Nyxara stood in the centre of the stone floor, barefoot, still wearing the loose shift she had been given after her transformation. Twelve elders sat in a curved row above her, their grey robes making them look like a wall of stone. Old Maren sat at the centre. Her face gave nothing away.
Aldric stood to Nyxara's left. She could feel him holding himself very still.
"Nyxara Vaelith." Elder Coss, a thin man with deep-set eyes, spoke first. His voice bounced off the stone walls. "You are brought before this Council following the events of last night. Five bonds. Five foreign Alphas are now moving toward our territory." He folded his hands on the table. "You understand what you have done."
"I didn't do anything," Nyxara said. "It happened to me."
"It happened through you," Old Maren corrected quietly. "There is a difference."
Elder Coss leaned forward. "You are a curse on this pack. You destabilise everything your father has spent thirty years building. Five armies are marching because of what lives inside you." He looked down at her the way someone looks at a problem they are calculating how to remove. "You are a threat to the balance of every territory on this continent."

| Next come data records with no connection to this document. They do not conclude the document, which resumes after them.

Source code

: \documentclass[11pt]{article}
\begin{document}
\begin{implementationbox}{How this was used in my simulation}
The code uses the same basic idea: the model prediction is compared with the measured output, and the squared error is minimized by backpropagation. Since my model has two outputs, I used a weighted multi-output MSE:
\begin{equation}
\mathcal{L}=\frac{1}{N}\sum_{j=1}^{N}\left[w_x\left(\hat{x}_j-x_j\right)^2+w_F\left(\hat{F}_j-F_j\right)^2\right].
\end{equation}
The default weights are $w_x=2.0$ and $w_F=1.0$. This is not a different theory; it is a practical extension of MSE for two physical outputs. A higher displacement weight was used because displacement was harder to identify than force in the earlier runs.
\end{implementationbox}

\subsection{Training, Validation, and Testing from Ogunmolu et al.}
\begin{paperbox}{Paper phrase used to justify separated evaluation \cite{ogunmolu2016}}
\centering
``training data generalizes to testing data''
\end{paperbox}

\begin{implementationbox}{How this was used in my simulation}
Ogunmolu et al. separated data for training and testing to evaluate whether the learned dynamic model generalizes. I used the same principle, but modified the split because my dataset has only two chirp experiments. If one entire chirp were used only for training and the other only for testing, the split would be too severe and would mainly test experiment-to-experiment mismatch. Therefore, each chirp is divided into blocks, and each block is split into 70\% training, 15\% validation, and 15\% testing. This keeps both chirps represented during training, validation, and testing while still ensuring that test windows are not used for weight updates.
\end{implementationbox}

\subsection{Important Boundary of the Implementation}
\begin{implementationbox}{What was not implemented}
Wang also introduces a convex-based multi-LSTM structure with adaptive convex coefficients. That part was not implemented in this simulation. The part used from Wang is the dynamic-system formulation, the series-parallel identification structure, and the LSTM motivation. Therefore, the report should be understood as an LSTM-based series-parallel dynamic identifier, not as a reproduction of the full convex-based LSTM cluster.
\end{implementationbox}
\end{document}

Nyxara felt her father shift beside her. He said nothing. She understood why. There were twelve of them and two of Greymoor's oldest alliances sat on that council. He was choosing his words.
She would choose hers too.
"We have reached a decision," Old Maren said. She did not look happy about it. That was the only thing that made Nyxara pay very close attention. "The bonds must be severed."
Silence.
"There is a ritual," Elder Coss continued. "Old enough that most of us hoped we would never have need of it. It severs a mate bond at the root, before it can fully form." He paused. "All five at once."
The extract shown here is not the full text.